It is being widely reported that internet company Yahoo was breached by hackers, back in 2013. Yes, you read that right, 2013. Here we are three years later, and it is just now being revealed that account information for a record-breaking billion accounts may have been compromised. If this sounds familiar that is because it is. In September of this year, Yahoo reported a breach resulting in data for over 500 million accounts stolen. However, according to a Tumblr blog post from Yahoo, this attack is separate from the attack that took place in 2014.

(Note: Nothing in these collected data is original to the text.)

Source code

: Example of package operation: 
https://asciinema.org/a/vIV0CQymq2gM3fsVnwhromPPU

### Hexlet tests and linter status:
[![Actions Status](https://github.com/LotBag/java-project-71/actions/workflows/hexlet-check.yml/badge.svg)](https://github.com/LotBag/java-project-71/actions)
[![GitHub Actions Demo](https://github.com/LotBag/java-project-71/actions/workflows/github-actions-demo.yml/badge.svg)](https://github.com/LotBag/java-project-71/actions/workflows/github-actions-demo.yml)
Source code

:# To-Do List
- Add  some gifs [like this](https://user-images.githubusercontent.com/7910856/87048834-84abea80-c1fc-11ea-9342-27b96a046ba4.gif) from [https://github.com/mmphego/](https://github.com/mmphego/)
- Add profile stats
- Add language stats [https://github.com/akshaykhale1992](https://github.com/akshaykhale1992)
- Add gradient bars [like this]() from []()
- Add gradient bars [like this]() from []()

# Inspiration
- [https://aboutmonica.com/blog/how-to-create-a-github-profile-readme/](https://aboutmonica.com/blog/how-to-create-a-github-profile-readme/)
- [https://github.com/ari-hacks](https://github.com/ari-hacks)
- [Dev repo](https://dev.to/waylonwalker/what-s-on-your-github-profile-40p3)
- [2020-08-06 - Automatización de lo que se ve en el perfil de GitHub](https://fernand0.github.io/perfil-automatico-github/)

Yahoo’s blog post goes on to say that; “names, email addresses, telephone numbers, dates of birth, hashed passwords (using MD5) and, in some cases, encrypted or unencrypted security questions and answers” may have been obtained. It seems that in some cases not just account information was stolen, but the hackers may have studied Yahoo code and created forged cookies, which could actually enable them to gain access to accounts. The forged cookies may have a link to the “same state sponsored actor” responsible for the 2014 attack.
This comes at a bad time for Yahoo, who is currently in the process of being acquired by Verizon. The security breach could devalue, or otherwise damage, the $4.83 Billion deal. It should also be noted that Yahoo was reportedly snooping on all users’ incoming emails for the NSA, according to an article at Reuters, published back in October. This has been a lot of serious incidents, and bad press, for a company that wants to maximize value from this acquisition. According to an article at the Huffington Post, Verizon is taking a wait and see approach. Verizon issued a statement that they “will review the impact of this new development before reaching any final conclusions”.
Hacking: The New Norm?
It’s been a rough year for Yahoo. If I was a regular user of Yahoo I would certainly be at the point where I would reconsider using their services. Then again, it seems that every few days or so there is a new report of some form of hacking, malware, or nefarious government surveillance at one of the major internet companies. Perhaps this is the world we live in, and we should just start to expect this sort of thing. We live in highly connected society, and companies like yahoo provide the tools for those connections. Sadly, security is simply not there yet, if someone is dedicated enough they will likely get in. This is the cost of living in a connected world.
What Can You Do?
Yahoo says they will notify affected users, however even if you don’t receive notice you should take action. Make sure that you change your Yahoo password, if you have one, and anywhere else that you may have used that password or the security questions.
The following security tips are not really specific to Yahoo, but general tips that can be used with many services. As I mentioned earlier in the post, if someone really wants in they will get in. Regardless, these tips will at least improve your online security posture a bit:
- You should make sure that you are using different passwords for every account you use online. At the very least, make sure any accounts with important information have unique passwords.
- Consider enabling two-factor authentication (2FA) on sites that offer it, it can offer some level of protection, but even that isn’t a guarantee.
- Monitor your accounts for strange or suspicious activity.
- For services that allow you to do so, setup alerts to tell you when your accounts have been accessed or certain actions take place.
- Be wary of emails asking you to take an action of any kind, whether it is changing your password, visiting an unknown website, or to collect free money from a prince in Africa. (don’t know, don’t click)
- Keep an eye on the news, when news of a breach breaks, check your accounts for anomalies, and change that security information.
Here’s the bottom line, this is just another hack in a long history of hacks. Next week, another will be discovered, be it at Yahoo, or some other internet company. There are some things you can do, including making the switch to more secure (but sometimes less convenient) services. This, of course, involves trusting the service providers, and still may have exploitable holes. The best thing that we can do is assume that anything we do on the internet could end up in the hands of governments, hackers, and possibly become public. By keeping that simple fact in mind you can decide for yourself how much risk is appropriate for you, and act accordingly. Stay safe out there folks.